Dermatology AI devices also utilize likely irrelevant attributes in their reasoning process, including associating hair on background skin with benign lesions (Fig. 4b). In another example (Fig. 4c), a classifier misclassifies a benign lesion as melanoma in part due to the texture of the background skin, namely its lack of prominent skin grooves or reticulation.

Discussion

Relative to previous techniques to analyze medical image AI devices, our framework provides numerous advantages, which together enable us to present the most detailed view to date of the reasoning processes of AI systems for medical images. Whereas the de facto standard XAI technique for image models, saliency maps, best reveals the importance of localizable attributes, our discovery of dependencies on numerous overlapping, textural, and tonal changes to an image showcases the importance of our use of XAI based on counterfactual images, and highlights limitations of previous work that relied only on saliency maps⁵. In fact, we surmise that most attributes identified by our framework, such as darker pigmentation of lesions, number of colors in a lesion, presence of erythema, pigmentation patterns, etc., would be unlikely to be identified by saliency maps. Our framework also improves upon previous efforts^8,9 to analyze medical image AI systems via counterfactual images. In contrast to other generative techniques^8,9 for counterfactual generation (including the original Explanation by Progressive Exaggeration) or simply comparing real images predicted as benign and malignant, our method enables the inference that each attribute that differs in a benign/malignant pair is indeed important for the AI device’s predictions (Supplementary Fig. 3). Our method also offers more detailed reproduction of fine-grained features such as hair (Supplementary Fig. 4), which we discovered to influence some AI devices. Perhaps more importantly, our framework introduces a means to translate XAI outputs to a human-understandable, medically meaningful form, namely via systematic, randomized, blinded analysis by medical experts. Particularly for a high-stakes application such as medical decision-making, we contend that such a medically-grounded understanding offers greatest potential for actionability.

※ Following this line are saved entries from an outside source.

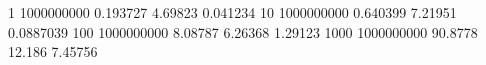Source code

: 1 1000000000 0.193727 4.69823 0.041234
10 1000000000 0.640399 7.21951 0.0887039
100 1000000000 8.08787 6.26368 1.29123
1000 1000000000 90.8778 12.186 7.45756
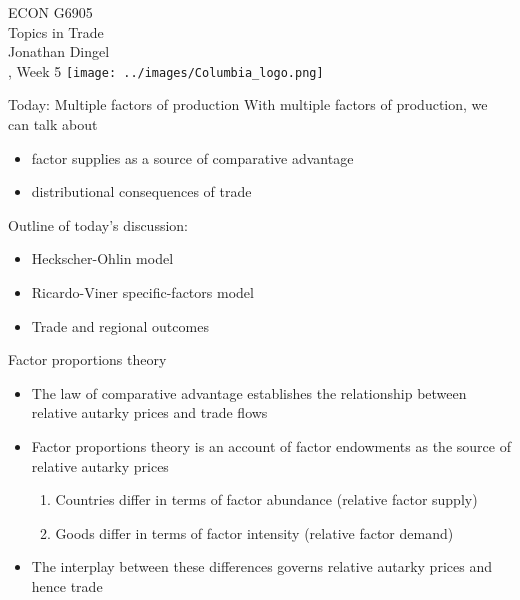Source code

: \documentclass[11pt,notes=hide,aspectratio=169]{beamer}
\begin{document}
\begin{frame}[plain]
\begin{center}
\large
\textcolor{columbiadarkblue}{ECON G6905\\
Topics in Trade\\ 
Jonathan Dingel\\
\semester, Week 5}
\vfill 
\texttt{[image: ../images/Columbia\_logo.png]}
\end{center}
\end{frame}
\begin{frame}{Today: Multiple factors of production}
With multiple factors of production, we can talk about
\begin{itemize}
	\item factor supplies as a source of comparative advantage
	\item distributional consequences of trade
\end{itemize}
Outline of today's discussion:
\begin{itemize}
	\item Heckscher-Ohlin model
	\item Ricardo-Viner specific-factors model
	\item Trade and regional outcomes
\end{itemize}
\end{frame}
\begin{frame}{Factor proportions theory}
\begin{itemize}
	\item The law of comparative advantage establishes the relationship between relative autarky prices and trade flows
	\item Factor proportions theory is an account of factor endowments as the source of relative autarky prices
	\begin{enumerate}
		\item Countries differ in terms of factor abundance (relative factor supply)
		\item Goods differ in terms of factor intensity (relative factor demand)
	\end{enumerate}
	\item The interplay between these differences governs relative autarky prices and hence trade
\end{itemize}
\end{frame}
\end{document}
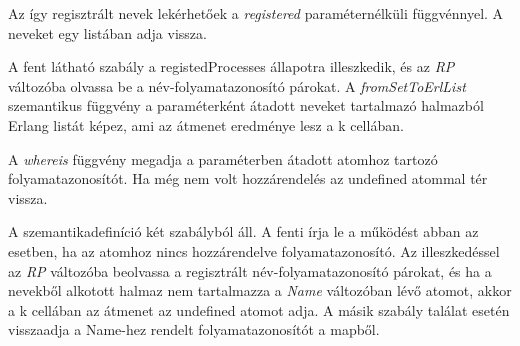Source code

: Az így regisztrált nevek lekérhetőek a \textit{registered} paraméternélküli függvénnyel. A neveket egy listában adja vissza.



A fent látható szabály a registedProcesses állapotra illeszkedik, és az \textit{RP} változóba olvassa be a név-folyamatazonosító párokat. A \textit{fromSetToErlList} szemantikus függvény a paraméterként átadott neveket tartalmazó halmazból Erlang listát képez, ami az átmenet eredménye lesz a k cellában.

A \textit{whereis} függvény megadja a paraméterben átadott atomhoz tartozó folyamatazonosítót. Ha még nem volt hozzárendelés az undefined atommal tér vissza.



A szemantikadefiníció két szabályból áll. A fenti írja le a működést abban az esetben, ha az atomhoz nincs hozzárendelve folyamatazonosító. Az illeszkedéssel az \textit{RP} változóba beolvassa a regisztrált név-folyamatazonosító párokat, és ha a nevekből alkotott halmaz nem tartalmazza a \textit{Name} változóban lévő atomot, akkor a k cellában az átmenet az undefined atomot adja. A másik szabály találat esetén visszaadja a Name-hez rendelt folyamatazonosítót a mapből.





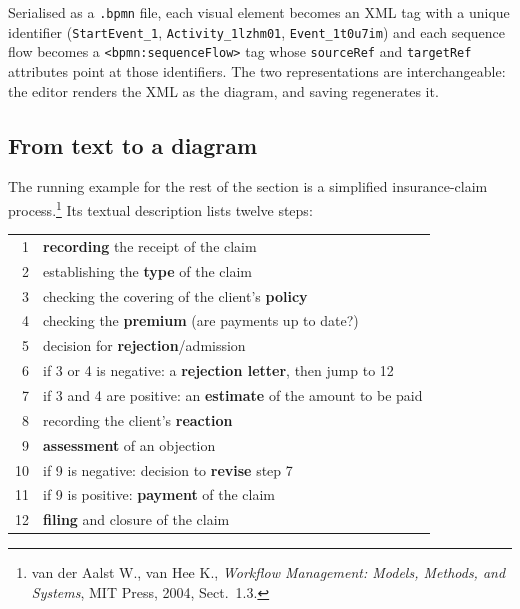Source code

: \begin{center}
\end{center}

Serialised as a \texttt{.bpmn} file, each visual element becomes an XML tag with a unique identifier (\verb|StartEvent_1|, \verb|Activity_1lzhm01|, \verb|Event_1t0u7im|) and each sequence flow becomes a \verb|<bpmn:sequenceFlow>| tag whose \verb|sourceRef| and \verb|targetRef| attributes point at those identifiers. The two representations are interchangeable: the editor renders the XML as the diagram, and saving regenerates it.

\subsection{From text to a diagram}

The running example for the rest of the section is a simplified insurance-claim process.\footnote{van der Aalst W., van Hee K., \emph{Workflow Management: Models, Methods, and Systems}, MIT Press, 2004, Sect.~1.3.} Its textual description lists twelve steps:

\begin{center}
\footnotesize
\begin{tabular}{@{}rl@{}}
1  & \textbf{recording} the receipt of the claim \\
2  & establishing the \textbf{type} of the claim \\
3  & checking the covering of the client's \textbf{policy} \\
4  & checking the \textbf{premium} (are payments up to date?) \\
5  & decision for \textbf{rejection}/admission \\
6  & if 3 or 4 is negative: a \textbf{rejection letter}, then jump to 12 \\
7  & if 3 and 4 are positive: an \textbf{estimate} of the amount to be paid \\
8  & recording the client's \textbf{reaction} \\
9  & \textbf{assessment} of an objection \\
10 & if 9 is negative: decision to \textbf{revise} step 7 \\
11 & if 9 is positive: \textbf{payment} of the claim \\
12 & \textbf{filing} and closure of the claim \\
\end{tabular}
\end{center}

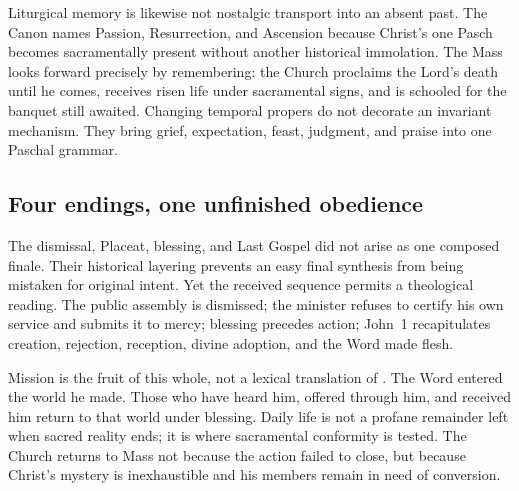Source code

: Liturgical memory is likewise not nostalgic transport into an absent past. The Canon names Passion, Resurrection, and Ascension because Christ's one Pasch becomes sacramentally present without another historical immolation. The Mass looks forward precisely by remembering: the Church proclaims the Lord's death until he comes, receives risen life under sacramental signs, and is schooled for the banquet still awaited. Changing temporal propers do not decorate an invariant mechanism. They bring grief, expectation, feast, judgment, and praise into one Paschal grammar.

\subsection{Four endings, one unfinished obedience}

The dismissal, Placeat, blessing, and Last Gospel did not arise as one composed finale. Their historical layering prevents an easy final synthesis from being mistaken for original intent. Yet the received sequence permits a theological reading. The public assembly is dismissed; the minister refuses to certify his own service and submits it to mercy; blessing precedes action; John~1 recapitulates creation, rejection, reception, divine adoption, and the Word made flesh.

Mission is the fruit of this whole, not a lexical translation of . The Word entered the world he made. Those who have heard him, offered through him, and received him return to that world under blessing. Daily life is not a profane remainder left when sacred reality ends; it is where sacramental conformity is tested. The Church returns to Mass not because the action failed to close, but because Christ's mystery is inexhaustible and his members remain in need of conversion.
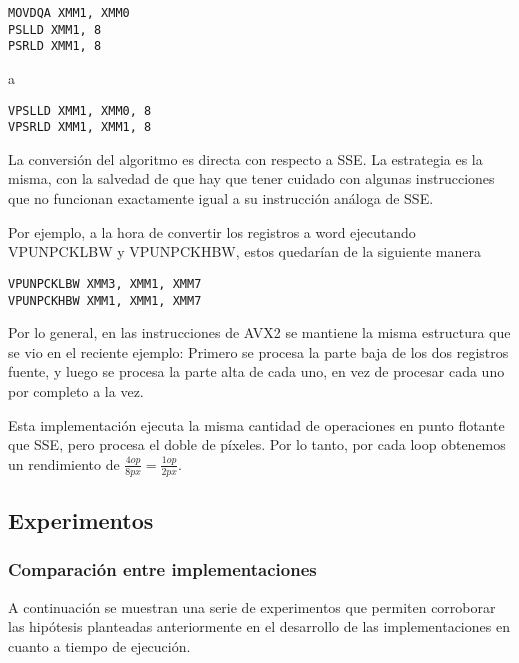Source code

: \begin{lstlisting}
MOVDQA XMM1, XMM0
PSLLD XMM1, 8
PSRLD XMM1, 8
\end{lstlisting}

a

\begin{lstlisting}
VPSLLD XMM1, XMM0, 8
VPSRLD XMM1, XMM1, 8
\end{lstlisting}


La conversión del algoritmo es directa con respecto a SSE. La estrategia es la misma, con la salvedad de que hay que tener cuidado con algunas instrucciones que no funcionan exactamente igual a su instrucción análoga de SSE.

Por ejemplo, a la hora de convertir los registros a word ejecutando VPUNPCKLBW y VPUNPCKHBW, estos quedarían de la siguiente manera

\begin{lstlisting}
VPUNPCKLBW XMM3, XMM1, XMM7
VPUNPCKHBW XMM1, XMM1, XMM7
\end{lstlisting}

 

 

Por lo general, en las instrucciones de AVX2 se mantiene la misma estructura que se vio en el reciente ejemplo: Primero se procesa la parte baja de los dos registros fuente, y luego se procesa la parte alta de cada uno, en vez de procesar cada uno por completo a la vez.

Esta implementación ejecuta la misma cantidad de operaciones en punto flotante que SSE, pero procesa el doble de píxeles. Por lo tanto, por cada loop obtenemos un rendimiento de $\frac{4op}{8px} = \frac{1op}{2px}$.


\subsection{Experimentos}

\subsubsection{Comparación entre implementaciones}

A continuación se muestran una serie de experimentos que permiten corroborar las hipótesis planteadas anteriormente en el desarrollo de las implementaciones en cuanto a tiempo de ejecución.

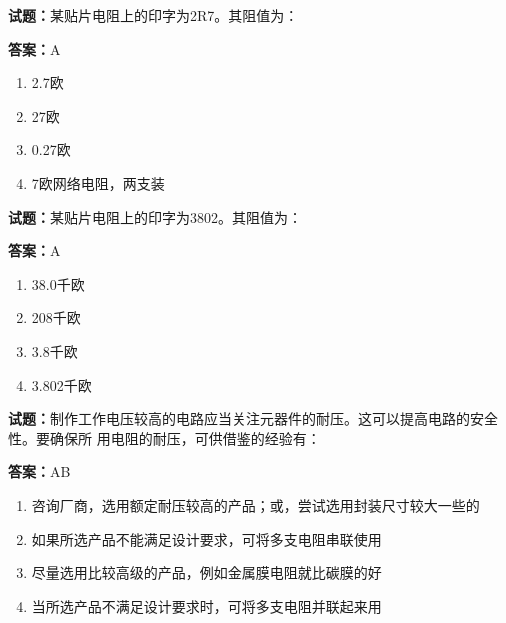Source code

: \documentclass{ctexbook}
\begin{document}




\vspace{1em}

\textbf{试题：}某贴片电阻上的印字为2R7。其阻值为： 

\textbf{答案：}A 

\begin{enumerate}[leftmargin=3em]
  \item 2.7欧 

  \item 27欧 

  \item 0.27欧 

  \item 7欧网络电阻，两支装 

\end{enumerate}





\vspace{1em}

\textbf{试题：}某贴片电阻上的印字为3802。其阻值为： 

\textbf{答案：}A 

\begin{enumerate}[leftmargin=3em]
  \item 38.0千欧 

  \item 208千欧 

  \item 3.8千欧 

  \item 3.802千欧 

\end{enumerate}





\vspace{1em}

\textbf{试题：}制作工作电压较高的电路应当关注元器件的耐压。这可以提高电路的安全性。要确保所
用电阻的耐压，可供借鉴的经验有： 

\textbf{答案：}AB 

\begin{enumerate}[leftmargin=3em]
  \item 咨询厂商，选用额定耐压较高的产品；或，尝试选用封装尺寸较大一些的 

  \item 如果所选产品不能满足设计要求，可将多支电阻串联使用 

  \item 尽量选用比较高级的产品，例如金属膜电阻就比碳膜的好 

  \item 当所选产品不满足设计要求时，可将多支电阻并联起来用 

\end{enumerate}
\end{document}
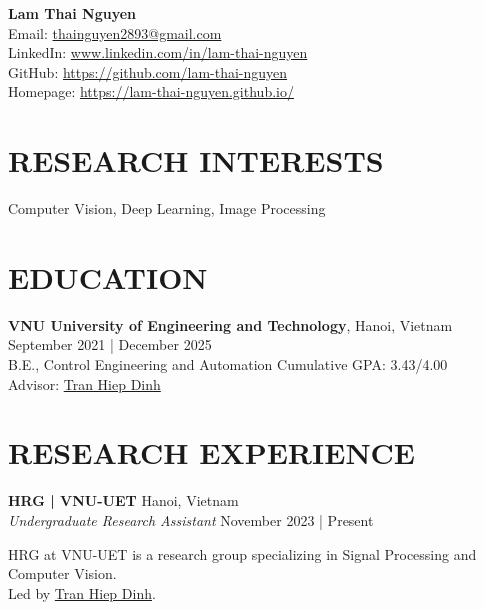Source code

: \documentclass[a4paper,9pt]{extarticle}
\begin{document}
\pagestyle{fancy}
\renewcommand{\headrulewidth}{0pt}
\fancyhead{}
\fancyhead[R]{\textit{\today}}
\thispagestyle{empty} %

\begin{flushleft}
\textbf{\LARGE Lam Thai Nguyen}\\[2pt] %
Email: \href{mailto:thainguyen2893@gmail.com}{thainguyen2893@gmail.com} \\
LinkedIn: \href{https://www.linkedin.com/in/lam-thai-nguyen}{www.linkedin.com/in/lam-thai-nguyen} \\
GitHub: \href{https://github.com/lam-thai-nguyen}{https://github.com/lam-thai-nguyen}\\
Homepage: \href{https://lam-thai-nguyen.github.io/}{https://lam-thai-nguyen.github.io/}
\end{flushleft}

\section*{RESEARCH INTERESTS}
\noindent
Computer Vision, Deep Learning, Image Processing

\section*{EDUCATION}
\noindent
\textbf{VNU University of Engineering and Technology}, Hanoi, Vietnam \hfill September 2021 | December 2025\\ %
B.E., Control Engineering and Automation \hfill Cumulative GPA: 3.43/4.00 \\
Advisor: \href{https://scholar.google.com/citations?user=fJYX_zsAAAAJ&hl=en&oi=ao}{Tran Hiep Dinh} \\

\section*{RESEARCH EXPERIENCE}
\noindent
\textbf{HRG | VNU-UET} \hfill Hanoi, Vietnam  \\ %
\textit{Undergraduate Research Assistant} \hfill November 2023 | Present %

\vspace{3pt}\noindent
HRG at VNU-UET is a research group specializing in Signal Processing and Computer Vision. \\ 
Led by \href{https://scholar.google.com/citations?user=fJYX_zsAAAAJ&hl=en&oi=ao}{Tran Hiep Dinh}.
\end{document}

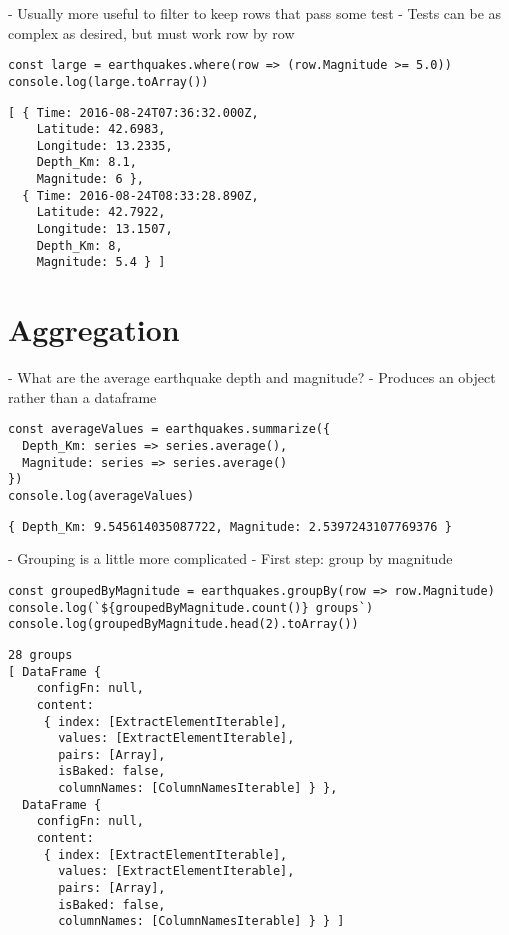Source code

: -   Usually more useful to filter to keep rows that pass some test
    -   Tests can be as complex as desired, but must work row by row

\begin{verbatim}
const large = earthquakes.where(row => (row.Magnitude >= 5.0))
console.log(large.toArray())
\end{verbatim}

\begin{verbatim}
[ { Time: 2016-08-24T07:36:32.000Z,
    Latitude: 42.6983,
    Longitude: 13.2335,
    Depth_Km: 8.1,
    Magnitude: 6 },
  { Time: 2016-08-24T08:33:28.890Z,
    Latitude: 42.7922,
    Longitude: 13.1507,
    Depth_Km: 8,
    Magnitude: 5.4 } ]
\end{verbatim}
    
\section{Aggregation}\label{s:dataforge-aggregate}

-   What are the average earthquake depth and magnitude?
    -   Produces an object rather than a dataframe

\begin{verbatim}
const averageValues = earthquakes.summarize({
  Depth_Km: series => series.average(),
  Magnitude: series => series.average()
})
console.log(averageValues)
\end{verbatim}

\begin{verbatim}
{ Depth_Km: 9.545614035087722, Magnitude: 2.5397243107769376 }
\end{verbatim}

-   Grouping is a little more complicated
-   First step: group by magnitude

\begin{verbatim}
const groupedByMagnitude = earthquakes.groupBy(row => row.Magnitude)
console.log(`${groupedByMagnitude.count()} groups`)
console.log(groupedByMagnitude.head(2).toArray())
\end{verbatim}

\begin{verbatim}
28 groups
[ DataFrame {
    configFn: null,
    content:
     { index: [ExtractElementIterable],
       values: [ExtractElementIterable],
       pairs: [Array],
       isBaked: false,
       columnNames: [ColumnNamesIterable] } },
  DataFrame {
    configFn: null,
    content:
     { index: [ExtractElementIterable],
       values: [ExtractElementIterable],
       pairs: [Array],
       isBaked: false,
       columnNames: [ColumnNamesIterable] } } ]
\end{verbatim}

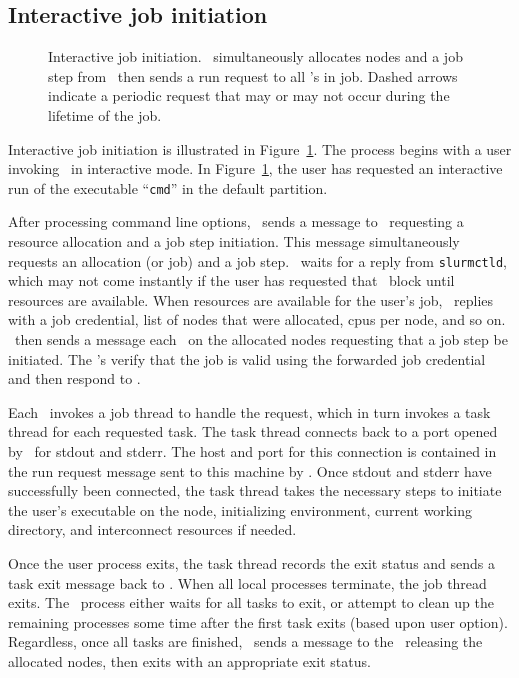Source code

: \subsection{Interactive job initiation}

\begin{figure}[tb]
\centerline{ }
\caption{\small Interactive job initiation. \srun\ simultaneously allocates
nodes
         and a job step from \slurmctld\ then sends a run request to all
	 \slurmd 's in job. Dashed arrows indicate a periodic request that
	 may or may not occur during the lifetime of the job.}
\label{init-interactive}
\end{figure}

Interactive job initiation is illustrated in Figure~\ref{init-interactive}.
The process begins with a user invoking \srun\ in interactive mode. 
In Figure~\ref{init-interactive}, the user has requested an interactive
run of the executable ``{\tt cmd}'' in the default partition. 

After processing command line options, \srun\ sends a message to
\slurmctld\ requesting a resource allocation and a job step initiation. 
This message simultaneously requests an allocation (or job) and a job step. 
\srun\ waits for a reply from {\tt slurmctld}, which may not come instantly 
if the user has requested that \srun\ block until resources are available. 
When resources are available
for the user's job, \slurmctld\ replies with a job credential, list of
nodes that were allocated, cpus per node, and so on. \srun\ then sends
a message each \slurmd\ on the allocated nodes requesting that a job
step be initiated. The \slurmd 's verify that the job is valid using
the forwarded job credential and then respond to \srun .

Each \slurmd\ invokes a job thread to handle the request, which in turn
invokes a task thread for each requested task. The task thread connects
back to a port opened by \srun\ for stdout and stderr. The host and
port for this connection is contained in the run request message sent
to this machine by \srun . Once stdout and stderr have successfully 
been connected, the task thread takes the necessary steps to initiate 
the user's executable on the node, initializing environment, current
working directory, and interconnect resources if needed. 

Once the user process exits, the task thread records the exit status and
sends a task exit message back to \srun . When all local processes
terminate, the job thread exits. The \srun\ process either waits
for all tasks to exit, or attempt to clean up the remaining processes
some time after the first task exits (based upon user option). 
Regardless, once all
tasks are finished, \srun\ sends a message to the \slurmctld\ releasing
the allocated nodes, then exits with an appropriate exit status.

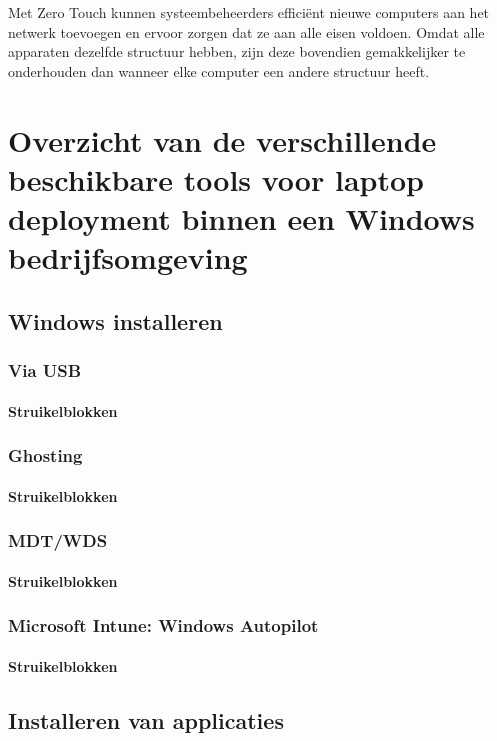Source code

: Met Zero Touch kunnen systeembeheerders efficiënt nieuwe computers aan het netwerk toevoegen en ervoor zorgen dat ze aan alle eisen voldoen. Omdat alle apparaten dezelfde structuur hebben, zijn deze bovendien gemakkelijker te onderhouden dan wanneer elke computer een andere structuur heeft. \autocite{Goessens2020}

\section{Overzicht van de verschillende beschikbare tools voor laptop deployment binnen een Windows bedrijfsomgeving}

\subsection{Windows installeren}

\subsubsection{Via USB}
\paragraph*{Struikelblokken}
\subsubsection{Ghosting}
\paragraph*{Struikelblokken}
\subsubsection{MDT/WDS}
\paragraph*{Struikelblokken}
\subsubsection{Microsoft Intune: Windows Autopilot}
\paragraph*{Struikelblokken}

\subsection{Installeren van applicaties}

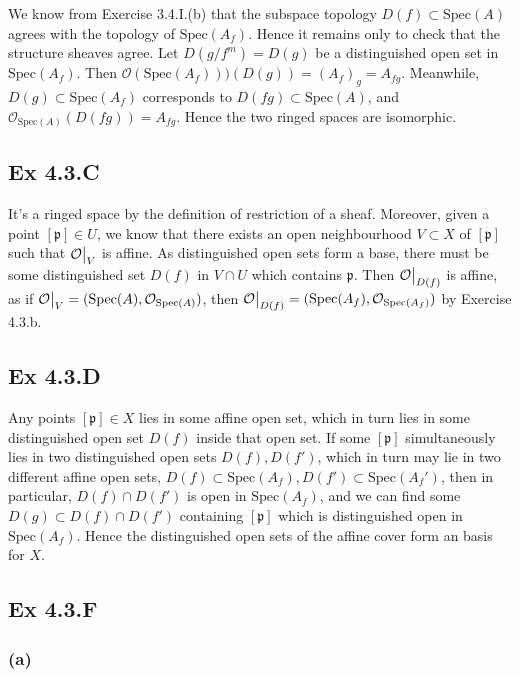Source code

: \documentclass{article}
\newcommand\restr[2]{{%
  \left.\kern-\nulldelimiterspace %
  #1 %
  \vphantom{\big|} %
  \right|_{#2} %
  }}
\theoremstyle{definition}
\newcommand{\Spec}{\text{Spec}}
\begin{document}
We know from Exercise 3.4.I.(b) that the subspace topology $D(f) \subset
\Spec(A)$ agrees with the topology of $\Spec(A_f)$. Hence it remains only to
check that the structure sheaves agree. Let $D(g/f^m) = D(g)$ be a
distinguished open set in $\Spec(A_f)$. Then $\mathcal{O}(\Spec(A_f)))(D(g)) =
(A_f)_{g} = A_{fg}$. Meanwhile, $D(g)  \subset \Spec(A_f)$ corresponds to
$D(fg) \subset \Spec(A)$, and $\mathcal{O}_{\Spec(A)}(D(fg)) = A_{fg}$. Hence
the two ringed spaces are isomorphic.

\subsection*{Ex 4.3.C}

It's a ringed space by the definition of restriction of a sheaf. Moreover,
given a point $[\mathfrak{p}] \in U$, we know that there exists an open
neighbourhood $V \subset X$ of $[\mathfrak{p}]$ such that
$\restr{\mathcal{O}}{V}$ is affine. As distinguished open sets form a base,
there must be some distinguished set $D(f)$ in $V \cap U$ which contains
$\mathfrak{p}$. Then $\restr{\mathcal{O}}{D(f)}$ is affine, as if
$\restr{\mathcal{O}}{V} = (\Spec(A), \mathcal{O}_{\Spec(A)})$, then
$\restr{\mathcal{O}}{D(f)} = (\Spec(A_f), \mathcal{O}_{\Spec(A_f)})$ by
Exercise 4.3.b.

\subsection*{Ex 4.3.D}

Any points $[\mathfrak{p}] \in X$ lies in some affine open set, which in turn
lies in some distinguished open set $D(f)$ inside that open set. If some
$[\mathfrak{p}]$ simultaneously lies in two distinguished open sets $D(f),
D(f')$, which in turn may lie in two different affine open sets, $D(f) \subset
\Spec(A_f), D(f') \subset \Spec(A_f')$, then in particular, $D(f) \cap D(f')$
is open in $\Spec(A_f)$, and we can find some $D(g) \subset D(f) \cap D(f')$
containing $[\mathfrak{p}]$ which is distinguished open in $\Spec(A_f)$. Hence
the distinguished open sets of the affine cover form an basis for $X$.

\subsection*{Ex 4.3.F}

\subsubsection*{(a)}
\end{document}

We find that dermatology AI devices leverage a number of medically meaningful attributes found within lesions—including attributes related to a lesion’s pigmentation—in a manner consistent with human experts. Dermatology AI devices also rely on numerous attributes with debatable medical relevance and unclear desirability. Brown spots on the background skin may signify a patient’s age or history of sun exposure (a risk factor for melanoma³⁹) but are not in any established melanoma diagnosis guidelines. Erythema, particularly in a “pink rim” distribution around a lesion³⁴, has been associated with melanoma, but also with benign melanoma look-alikes such as irritated seborrheic keratoses³⁵. Hair may suggest a lesion’s location on the body while skin grooves may provide clues on a lesion’s location (e.g., acral), the patient’s age, or history of sun exposure. Lighting conditions or color balance also influence many dermatology AI devices, and we surmise these almost certainly undesirable dependencies arise from spurious differences in image acquisition or preprocessing. Beyond the fundamental scientific interest of this detailed characterization of AI reasoning processes, our approach could be used by AI developers to improve their models and to inform stakeholders on the trustworthiness of medical AI devices.

This methodology can help uncover idiosyncratic failure modes of AI, with implications for its regulation and medical use. We expect distributional shifts in medical AI to be common–especially in dermatology AI, given the diversity of image acquisition devices, lighting conditions, skin appearances across demographics, and lack of implemented image standards. Our findings suggest that common distributional shifts, such as changes in lighting or color balance, will alter AI performance. Thus, we caution potential users of such devices that a device’s advertised performance, which is often estimated in a well-circumscribed setting, may not be achieved in real-world use²¹. Our findings also imply that regulators should scrutinize the distribution of data on which a device is evaluated, with particular attention toward (i) ensuring it well reflects the intended deployment distribution, and (ii) considering differential performance across subgroups (e.g., varied acquisition devices or regions, or key potential dependencies such as lighting and skin tone). For AI developers, we envision that our methodology may enable more tractable debugging of AI devices prior to more expensive and time-consuming multi-site performance evaluations⁴⁰.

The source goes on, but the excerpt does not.